6. S'agissant de la décision interdisant à M. D... le retour sur le territoire français pour une durée de dix-huit mois, l'arrêté vise, sans le citer, le III de l'article L. 511-1 du code de l'entrée et du séjour des étrangers et du droit d'asile, au terme duquel l'étranger à l'encontre duquel une telle mesure a été prise doit être informé qu'il fait également l'objet d'un signalement aux fins de non-admission dans le système d'information Schengen. Ces dispositions n'imposent toutefois pas que cette information soit contenue dans la décision d'interdiction de retour sur le territoire français elle-même. Par ailleurs, la méconnaissance de cette obligation d'information, qui n'a trait qu'à la protection des personnes physiques à l'égard du traitement de leurs données à caractère personnel, est, à la supposer avérée, sans incidence sur la légalité de la décision portant interdiction de retour sur le territoire français pendant une durée de dix-huit mois. Le moyen tiré de l'illégalité de cette décision faute de la présence d'une telle mention, auquel le tribunal administratif a répondu dans le jugement attaqué, doit dès lors être écarté.

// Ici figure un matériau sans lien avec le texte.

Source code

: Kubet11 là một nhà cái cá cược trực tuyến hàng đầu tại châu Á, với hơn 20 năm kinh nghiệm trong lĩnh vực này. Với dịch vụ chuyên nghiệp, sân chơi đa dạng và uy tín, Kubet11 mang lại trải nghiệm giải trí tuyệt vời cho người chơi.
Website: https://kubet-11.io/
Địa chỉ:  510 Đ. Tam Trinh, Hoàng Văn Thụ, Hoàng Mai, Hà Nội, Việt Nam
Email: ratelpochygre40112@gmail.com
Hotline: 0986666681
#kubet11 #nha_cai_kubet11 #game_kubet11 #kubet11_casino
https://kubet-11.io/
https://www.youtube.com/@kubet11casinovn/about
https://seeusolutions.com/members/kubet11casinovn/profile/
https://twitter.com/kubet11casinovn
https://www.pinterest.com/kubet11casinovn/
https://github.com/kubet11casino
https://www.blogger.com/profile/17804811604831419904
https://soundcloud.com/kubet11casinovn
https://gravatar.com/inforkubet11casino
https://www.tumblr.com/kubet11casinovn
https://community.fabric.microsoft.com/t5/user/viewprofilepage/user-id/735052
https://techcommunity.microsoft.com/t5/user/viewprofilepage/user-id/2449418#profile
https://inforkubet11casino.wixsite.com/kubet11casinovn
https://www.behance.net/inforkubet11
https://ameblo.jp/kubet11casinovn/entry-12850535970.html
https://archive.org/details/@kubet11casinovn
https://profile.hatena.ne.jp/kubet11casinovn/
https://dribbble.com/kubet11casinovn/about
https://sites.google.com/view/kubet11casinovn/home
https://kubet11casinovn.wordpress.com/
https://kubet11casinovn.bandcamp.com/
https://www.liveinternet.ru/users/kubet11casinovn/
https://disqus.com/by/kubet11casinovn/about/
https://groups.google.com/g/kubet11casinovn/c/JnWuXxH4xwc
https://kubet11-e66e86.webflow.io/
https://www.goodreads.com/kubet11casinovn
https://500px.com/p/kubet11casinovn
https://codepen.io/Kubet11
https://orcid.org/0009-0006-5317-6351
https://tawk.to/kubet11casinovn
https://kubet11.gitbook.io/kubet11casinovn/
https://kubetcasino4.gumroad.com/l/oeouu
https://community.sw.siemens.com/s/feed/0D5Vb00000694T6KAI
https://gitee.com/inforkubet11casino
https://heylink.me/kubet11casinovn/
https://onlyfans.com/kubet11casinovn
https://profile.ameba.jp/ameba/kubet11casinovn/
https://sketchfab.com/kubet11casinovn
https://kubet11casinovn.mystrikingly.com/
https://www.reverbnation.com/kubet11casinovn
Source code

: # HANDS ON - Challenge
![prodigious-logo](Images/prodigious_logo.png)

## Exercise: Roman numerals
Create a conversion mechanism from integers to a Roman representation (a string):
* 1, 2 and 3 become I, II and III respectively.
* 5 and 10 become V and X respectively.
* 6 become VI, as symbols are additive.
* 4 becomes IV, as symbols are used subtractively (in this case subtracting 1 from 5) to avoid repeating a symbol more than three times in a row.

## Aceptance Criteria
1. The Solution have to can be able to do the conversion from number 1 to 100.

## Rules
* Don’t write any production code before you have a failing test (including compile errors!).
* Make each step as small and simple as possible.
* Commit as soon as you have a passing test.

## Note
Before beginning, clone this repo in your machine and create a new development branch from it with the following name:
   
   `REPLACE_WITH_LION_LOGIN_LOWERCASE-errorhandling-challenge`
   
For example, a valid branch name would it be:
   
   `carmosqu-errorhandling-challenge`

7. Il résulte de ce qui précède que M. D... n'est pas fondé à soutenir que c'est à tort que, par le jugement attaqué, le tribunal administratif de Lyon a rejeté sa demande. Par voie de conséquence, ses conclusions aux fins d'injonction et celles présentées au titre des dispositions de l'article L. 761-1 du code de justice administrative doivent être rejetées.
DECIDE :
Article 1er : La requête de M. D... est rejetée.
Article 2 : Le présent arrêt sera notifié à M. B... D... et au ministre de l'intérieur. Copie en sera adressée au préfet du Rhône.
Délibéré après l'audience du 8 janvier 2019, à laquelle siégeaient :
M. Bourrachot, président,
Mme Menasseyre, présidente-assesseure,
Mme C..., première conseillère.
Lu en audience publique le 29 janvier 2019.